Task prompt
Without any pictures, restate the full set of records below exactly.

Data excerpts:
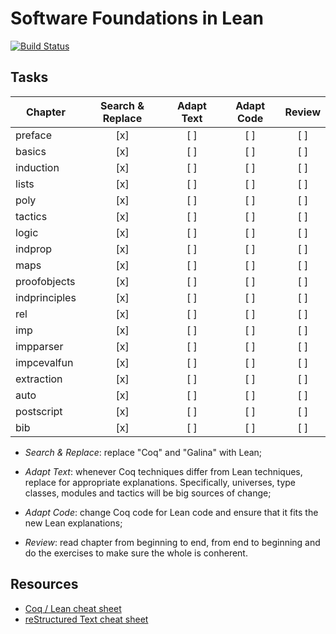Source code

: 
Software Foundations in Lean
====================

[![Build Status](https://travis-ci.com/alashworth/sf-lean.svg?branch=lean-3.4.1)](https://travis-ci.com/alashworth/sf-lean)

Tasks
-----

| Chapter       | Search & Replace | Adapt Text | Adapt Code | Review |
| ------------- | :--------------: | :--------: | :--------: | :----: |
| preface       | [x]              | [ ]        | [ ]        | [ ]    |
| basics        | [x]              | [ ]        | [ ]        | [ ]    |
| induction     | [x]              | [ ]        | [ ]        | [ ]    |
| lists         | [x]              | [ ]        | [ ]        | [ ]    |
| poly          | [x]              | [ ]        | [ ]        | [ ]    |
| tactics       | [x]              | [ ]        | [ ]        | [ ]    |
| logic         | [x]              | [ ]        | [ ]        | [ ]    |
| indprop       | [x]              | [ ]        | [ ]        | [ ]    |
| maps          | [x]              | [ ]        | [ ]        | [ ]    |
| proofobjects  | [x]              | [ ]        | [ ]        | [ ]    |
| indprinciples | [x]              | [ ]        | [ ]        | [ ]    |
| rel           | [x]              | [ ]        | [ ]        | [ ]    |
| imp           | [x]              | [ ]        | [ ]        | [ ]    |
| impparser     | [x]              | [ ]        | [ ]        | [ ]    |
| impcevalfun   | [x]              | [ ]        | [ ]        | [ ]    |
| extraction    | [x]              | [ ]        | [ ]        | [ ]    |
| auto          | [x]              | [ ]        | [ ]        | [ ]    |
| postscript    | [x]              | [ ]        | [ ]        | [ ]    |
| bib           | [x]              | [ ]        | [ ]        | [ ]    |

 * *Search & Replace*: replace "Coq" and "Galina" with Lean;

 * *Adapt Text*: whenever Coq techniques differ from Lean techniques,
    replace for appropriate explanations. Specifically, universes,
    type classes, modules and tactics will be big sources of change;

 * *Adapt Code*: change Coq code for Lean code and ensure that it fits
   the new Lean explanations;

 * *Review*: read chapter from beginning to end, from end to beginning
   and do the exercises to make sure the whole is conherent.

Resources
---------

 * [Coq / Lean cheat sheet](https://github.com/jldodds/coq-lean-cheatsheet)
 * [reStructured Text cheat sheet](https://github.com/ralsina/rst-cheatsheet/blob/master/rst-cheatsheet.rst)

Result for this task
Source code

: 
Software Foundations in Lean
====================

[![Build Status](https://travis-ci.com/alashworth/sf-lean.svg?branch=lean-3.4.1)](https://travis-ci.com/alashworth/sf-lean)

Tasks
-----

| Chapter       | Search & Replace | Adapt Text | Adapt Code | Review |
| ------------- | :--------------: | :--------: | :--------: | :----: |
| preface       | [x]              | [ ]        | [ ]        | [ ]    |
| basics        | [x]              | [ ]        | [ ]        | [ ]    |
| induction     | [x]              | [ ]        | [ ]        | [ ]    |
| lists         | [x]              | [ ]        | [ ]        | [ ]    |
| poly          | [x]              | [ ]        | [ ]        | [ ]    |
| tactics       | [x]              | [ ]        | [ ]        | [ ]    |
| logic         | [x]              | [ ]        | [ ]        | [ ]    |
| indprop       | [x]              | [ ]        | [ ]        | [ ]    |
| maps          | [x]              | [ ]        | [ ]        | [ ]    |
| proofobjects  | [x]              | [ ]        | [ ]        | [ ]    |
| indprinciples | [x]              | [ ]        | [ ]        | [ ]    |
| rel           | [x]              | [ ]        | [ ]        | [ ]    |
| imp           | [x]              | [ ]        | [ ]        | [ ]    |
| impparser     | [x]              | [ ]        | [ ]        | [ ]    |
| impcevalfun   | [x]              | [ ]        | [ ]        | [ ]    |
| extraction    | [x]              | [ ]        | [ ]        | [ ]    |
| auto          | [x]              | [ ]        | [ ]        | [ ]    |
| postscript    | [x]              | [ ]        | [ ]        | [ ]    |
| bib           | [x]              | [ ]        | [ ]        | [ ]    |

 * *Search & Replace*: replace "Coq" and "Galina" with Lean;

 * *Adapt Text*: whenever Coq techniques differ from Lean techniques,
    replace for appropriate explanations. Specifically, universes,
    type classes, modules and tactics will be big sources of change;

 * *Adapt Code*: change Coq code for Lean code and ensure that it fits
   the new Lean explanations;

 * *Review*: read chapter from beginning to end, from end to beginning
   and do the exercises to make sure the whole is conherent.

Resources
---------

 * [Coq / Lean cheat sheet](https://github.com/jldodds/coq-lean-cheatsheet)
 * [reStructured Text cheat sheet](https://github.com/ralsina/rst-cheatsheet/blob/master/rst-cheatsheet.rst)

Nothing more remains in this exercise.